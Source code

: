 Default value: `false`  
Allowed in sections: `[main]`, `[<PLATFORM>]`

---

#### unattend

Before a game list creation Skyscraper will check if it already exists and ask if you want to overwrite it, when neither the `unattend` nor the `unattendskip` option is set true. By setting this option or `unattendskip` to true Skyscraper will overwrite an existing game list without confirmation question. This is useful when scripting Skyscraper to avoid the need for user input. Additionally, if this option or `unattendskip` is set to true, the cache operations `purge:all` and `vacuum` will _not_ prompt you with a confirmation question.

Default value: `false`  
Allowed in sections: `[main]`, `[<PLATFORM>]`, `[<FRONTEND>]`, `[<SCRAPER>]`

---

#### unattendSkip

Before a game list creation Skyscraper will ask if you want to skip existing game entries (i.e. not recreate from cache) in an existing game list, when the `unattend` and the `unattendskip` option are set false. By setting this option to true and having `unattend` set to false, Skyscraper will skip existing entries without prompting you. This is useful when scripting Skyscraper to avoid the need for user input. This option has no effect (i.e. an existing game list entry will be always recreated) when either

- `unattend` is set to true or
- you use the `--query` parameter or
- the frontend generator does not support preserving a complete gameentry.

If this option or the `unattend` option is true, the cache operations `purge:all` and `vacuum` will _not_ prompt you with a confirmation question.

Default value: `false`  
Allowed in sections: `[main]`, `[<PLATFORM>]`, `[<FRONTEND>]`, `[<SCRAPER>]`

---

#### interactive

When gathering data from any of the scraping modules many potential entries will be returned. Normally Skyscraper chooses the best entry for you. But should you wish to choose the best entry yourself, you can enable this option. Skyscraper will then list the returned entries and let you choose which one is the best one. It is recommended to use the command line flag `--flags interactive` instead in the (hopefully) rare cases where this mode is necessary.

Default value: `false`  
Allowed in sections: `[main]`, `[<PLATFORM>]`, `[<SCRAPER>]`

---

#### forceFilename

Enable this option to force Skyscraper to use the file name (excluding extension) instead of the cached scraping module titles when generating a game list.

Task to complete = Copy out the records once more. Match them exactly.

Response to the exercise =
Source code

: Default value: `false`  
Allowed in sections: `[main]`, `[<PLATFORM>]`

---

#### unattend

Before a game list creation Skyscraper will check if it already exists and ask if you want to overwrite it, when neither the `unattend` nor the `unattendskip` option is set true. By setting this option or `unattendskip` to true Skyscraper will overwrite an existing game list without confirmation question. This is useful when scripting Skyscraper to avoid the need for user input. Additionally, if this option or `unattendskip` is set to true, the cache operations `purge:all` and `vacuum` will _not_ prompt you with a confirmation question.

Default value: `false`  
Allowed in sections: `[main]`, `[<PLATFORM>]`, `[<FRONTEND>]`, `[<SCRAPER>]`

---

#### unattendSkip

Before a game list creation Skyscraper will ask if you want to skip existing game entries (i.e. not recreate from cache) in an existing game list, when the `unattend` and the `unattendskip` option are set false. By setting this option to true and having `unattend` set to false, Skyscraper will skip existing entries without prompting you. This is useful when scripting Skyscraper to avoid the need for user input. This option has no effect (i.e. an existing game list entry will be always recreated) when either

- `unattend` is set to true or
- you use the `--query` parameter or
- the frontend generator does not support preserving a complete gameentry.

If this option or the `unattend` option is true, the cache operations `purge:all` and `vacuum` will _not_ prompt you with a confirmation question.

Default value: `false`  
Allowed in sections: `[main]`, `[<PLATFORM>]`, `[<FRONTEND>]`, `[<SCRAPER>]`

---

#### interactive

When gathering data from any of the scraping modules many potential entries will be returned. Normally Skyscraper chooses the best entry for you. But should you wish to choose the best entry yourself, you can enable this option. Skyscraper will then list the returned entries and let you choose which one is the best one. It is recommended to use the command line flag `--flags interactive` instead in the (hopefully) rare cases where this mode is necessary.

Default value: `false`  
Allowed in sections: `[main]`, `[<PLATFORM>]`, `[<SCRAPER>]`

---

#### forceFilename

Enable this option to force Skyscraper to use the file name (excluding extension) instead of the cached scraping module titles when generating a game list.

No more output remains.